** Opening Exercise materials block **

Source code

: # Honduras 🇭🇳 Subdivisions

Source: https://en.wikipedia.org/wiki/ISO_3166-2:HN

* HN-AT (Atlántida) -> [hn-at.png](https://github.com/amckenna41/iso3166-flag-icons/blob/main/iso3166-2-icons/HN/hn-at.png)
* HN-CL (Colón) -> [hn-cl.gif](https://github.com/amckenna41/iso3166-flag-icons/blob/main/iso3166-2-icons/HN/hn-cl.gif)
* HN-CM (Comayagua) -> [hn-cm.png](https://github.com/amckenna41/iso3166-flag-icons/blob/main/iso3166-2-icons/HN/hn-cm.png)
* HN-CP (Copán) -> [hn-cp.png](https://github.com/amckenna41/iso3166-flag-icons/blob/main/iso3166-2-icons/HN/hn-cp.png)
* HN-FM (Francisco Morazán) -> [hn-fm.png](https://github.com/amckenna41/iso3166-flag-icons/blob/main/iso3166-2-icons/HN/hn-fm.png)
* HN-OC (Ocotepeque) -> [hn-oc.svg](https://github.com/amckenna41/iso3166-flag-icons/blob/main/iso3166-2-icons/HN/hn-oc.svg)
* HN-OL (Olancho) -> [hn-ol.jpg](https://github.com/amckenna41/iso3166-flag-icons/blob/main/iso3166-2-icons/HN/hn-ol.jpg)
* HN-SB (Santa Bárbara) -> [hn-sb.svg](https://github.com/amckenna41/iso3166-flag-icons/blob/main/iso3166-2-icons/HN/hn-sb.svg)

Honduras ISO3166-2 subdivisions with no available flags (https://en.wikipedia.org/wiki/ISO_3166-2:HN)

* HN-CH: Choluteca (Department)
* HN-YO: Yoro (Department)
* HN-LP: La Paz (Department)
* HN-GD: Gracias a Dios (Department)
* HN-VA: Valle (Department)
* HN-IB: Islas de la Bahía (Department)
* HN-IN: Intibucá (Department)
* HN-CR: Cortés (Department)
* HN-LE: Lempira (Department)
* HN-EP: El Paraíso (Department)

** Closing Exercise materials block **

◆ Directions ◆
Whatever lies between the line containing "Honduras 🇭🇳 Subdivisions" and the final line above, both included, must be returned exactly.

◆ Output for this exercise ◆
: # Honduras 🇭🇳 Subdivisions

Source: https://en.wikipedia.org/wiki/ISO_3166-2:HN

* HN-AT (Atlántida) -> [hn-at.png](https://github.com/amckenna41/iso3166-flag-icons/blob/main/iso3166-2-icons/HN/hn-at.png)
* HN-CL (Colón) -> [hn-cl.gif](https://github.com/amckenna41/iso3166-flag-icons/blob/main/iso3166-2-icons/HN/hn-cl.gif)
* HN-CM (Comayagua) -> [hn-cm.png](https://github.com/amckenna41/iso3166-flag-icons/blob/main/iso3166-2-icons/HN/hn-cm.png)
* HN-CP (Copán) -> [hn-cp.png](https://github.com/amckenna41/iso3166-flag-icons/blob/main/iso3166-2-icons/HN/hn-cp.png)
* HN-FM (Francisco Morazán) -> [hn-fm.png](https://github.com/amckenna41/iso3166-flag-icons/blob/main/iso3166-2-icons/HN/hn-fm.png)
* HN-OC (Ocotepeque) -> [hn-oc.svg](https://github.com/amckenna41/iso3166-flag-icons/blob/main/iso3166-2-icons/HN/hn-oc.svg)
* HN-OL (Olancho) -> [hn-ol.jpg](https://github.com/amckenna41/iso3166-flag-icons/blob/main/iso3166-2-icons/HN/hn-ol.jpg)
* HN-SB (Santa Bárbara) -> [hn-sb.svg](https://github.com/amckenna41/iso3166-flag-icons/blob/main/iso3166-2-icons/HN/hn-sb.svg)

Honduras ISO3166-2 subdivisions with no available flags (https://en.wikipedia.org/wiki/ISO_3166-2:HN)

* HN-CH: Choluteca (Department)
* HN-YO: Yoro (Department)
* HN-LP: La Paz (Department)
* HN-GD: Gracias a Dios (Department)
* HN-VA: Valle (Department)
* HN-IB: Islas de la Bahía (Department)
* HN-IN: Intibucá (Department)
* HN-CR: Cortés (Department)
* HN-LE: Lempira (Department)
* HN-EP: El Paraíso (Department)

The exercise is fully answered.